ACOS logarithmic form

[Claudio L.]

Sorry if I turned this into a monologue, but I'll leave it written for the curious reader.
So how's the 50g and everybody else doing it?

It seems everybody has a slightly different formula for ACOS, but everybody agrees 100% identical for ASIN.
ASIN doesn't have a problem, whether you use the calculator, or do it "by hand" following the formula you get the same result.

Here, all the way to the bottom, we have a formula from Mathworks.
And here is the implementation from Wolfram.

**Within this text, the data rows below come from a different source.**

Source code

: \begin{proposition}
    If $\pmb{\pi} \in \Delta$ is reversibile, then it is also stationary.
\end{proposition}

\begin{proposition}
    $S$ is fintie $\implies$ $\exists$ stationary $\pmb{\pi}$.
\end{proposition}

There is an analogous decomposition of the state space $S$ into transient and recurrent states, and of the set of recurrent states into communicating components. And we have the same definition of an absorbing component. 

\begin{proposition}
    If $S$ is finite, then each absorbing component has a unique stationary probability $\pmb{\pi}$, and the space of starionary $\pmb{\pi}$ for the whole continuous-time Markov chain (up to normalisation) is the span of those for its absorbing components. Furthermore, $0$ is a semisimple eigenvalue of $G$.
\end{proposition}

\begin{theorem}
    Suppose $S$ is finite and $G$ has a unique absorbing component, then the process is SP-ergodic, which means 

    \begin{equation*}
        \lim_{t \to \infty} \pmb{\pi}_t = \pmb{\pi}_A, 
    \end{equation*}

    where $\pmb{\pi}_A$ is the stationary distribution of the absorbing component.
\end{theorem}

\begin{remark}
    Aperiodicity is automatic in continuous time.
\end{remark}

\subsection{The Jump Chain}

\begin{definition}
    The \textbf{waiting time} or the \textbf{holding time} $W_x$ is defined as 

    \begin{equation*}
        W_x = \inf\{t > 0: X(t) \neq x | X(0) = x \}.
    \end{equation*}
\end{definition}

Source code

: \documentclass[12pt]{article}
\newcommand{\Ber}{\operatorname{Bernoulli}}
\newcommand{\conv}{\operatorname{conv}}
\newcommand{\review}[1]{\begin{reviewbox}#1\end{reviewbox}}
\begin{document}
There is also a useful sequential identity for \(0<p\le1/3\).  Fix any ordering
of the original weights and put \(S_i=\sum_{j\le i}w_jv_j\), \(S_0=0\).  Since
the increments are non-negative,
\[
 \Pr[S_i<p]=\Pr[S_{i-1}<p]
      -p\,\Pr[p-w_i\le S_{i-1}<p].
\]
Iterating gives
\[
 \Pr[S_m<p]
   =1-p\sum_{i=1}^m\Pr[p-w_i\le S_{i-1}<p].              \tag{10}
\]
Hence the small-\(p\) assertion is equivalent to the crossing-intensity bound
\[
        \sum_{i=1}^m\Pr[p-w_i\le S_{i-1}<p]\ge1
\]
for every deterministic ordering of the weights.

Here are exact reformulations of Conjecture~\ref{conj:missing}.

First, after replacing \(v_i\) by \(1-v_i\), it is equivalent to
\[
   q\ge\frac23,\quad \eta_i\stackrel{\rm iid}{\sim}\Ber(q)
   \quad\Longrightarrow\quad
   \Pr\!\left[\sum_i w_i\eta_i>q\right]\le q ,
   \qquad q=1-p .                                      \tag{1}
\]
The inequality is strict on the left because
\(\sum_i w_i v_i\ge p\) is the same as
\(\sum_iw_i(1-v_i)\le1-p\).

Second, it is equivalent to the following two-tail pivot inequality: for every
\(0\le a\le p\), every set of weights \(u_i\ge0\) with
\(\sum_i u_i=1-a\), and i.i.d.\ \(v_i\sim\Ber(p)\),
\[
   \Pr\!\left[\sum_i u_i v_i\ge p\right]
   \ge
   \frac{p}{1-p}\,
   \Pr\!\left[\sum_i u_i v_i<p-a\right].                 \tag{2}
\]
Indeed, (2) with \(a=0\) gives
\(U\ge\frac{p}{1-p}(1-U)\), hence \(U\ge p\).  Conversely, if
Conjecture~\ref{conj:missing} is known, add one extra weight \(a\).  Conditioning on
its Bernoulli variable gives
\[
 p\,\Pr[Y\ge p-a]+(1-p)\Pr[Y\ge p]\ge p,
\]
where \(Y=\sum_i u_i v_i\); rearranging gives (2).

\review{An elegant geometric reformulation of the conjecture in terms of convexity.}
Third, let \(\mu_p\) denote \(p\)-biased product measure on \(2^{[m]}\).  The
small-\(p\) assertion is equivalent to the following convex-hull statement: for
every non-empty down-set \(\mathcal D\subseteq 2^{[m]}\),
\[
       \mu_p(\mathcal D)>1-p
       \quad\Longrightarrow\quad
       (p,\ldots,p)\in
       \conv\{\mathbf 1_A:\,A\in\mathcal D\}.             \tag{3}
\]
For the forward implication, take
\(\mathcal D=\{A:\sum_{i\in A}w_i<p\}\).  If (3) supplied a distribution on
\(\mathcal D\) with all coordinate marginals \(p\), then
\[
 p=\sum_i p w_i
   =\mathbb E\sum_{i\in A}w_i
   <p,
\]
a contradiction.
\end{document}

Basically, Wolfram just does pi/2-asin(Z), so the branch chosen is consistent with the ASIN results.
Mathworks uses a formula slightly different from Wikipedia:

Wikipedia uses sqrt(Z^2-1), while the other formula has i*sqrt(1-Z^2).

Before somebody jumps and says "it's the same!", let's try a couple of cases:

Z=2:
sqrt(2^2-1)=1.73...
i*sqrt(1-2^2)=i*sqrt(-3) = i*(i*1.73...) = -1.73...

Z=2+3*i:
sqrt(Z^2-1)=sqrt(-6+12*i)=(1.92...,3.11...)
i*sqrt(1-Z^2)=sqrt(6-12*i)=i*(3.11...,-1.92...)=(1.92..., 3.11...)

Z=2-3*i:
sqrt(Z^2-1)=sqrt(-6-12*i)=(1.92...,-3.11...)
i*sqrt(1-Z^2)=sqrt(6+12*i)=i*(3.11...,1.92...)=(-1.92..., 3.11...)

Very subtle... the second form gives results consistent with the 50g for all values.
It would never occur to me that such a trivial expression manipulation would push you through a different solution. Very sneaky.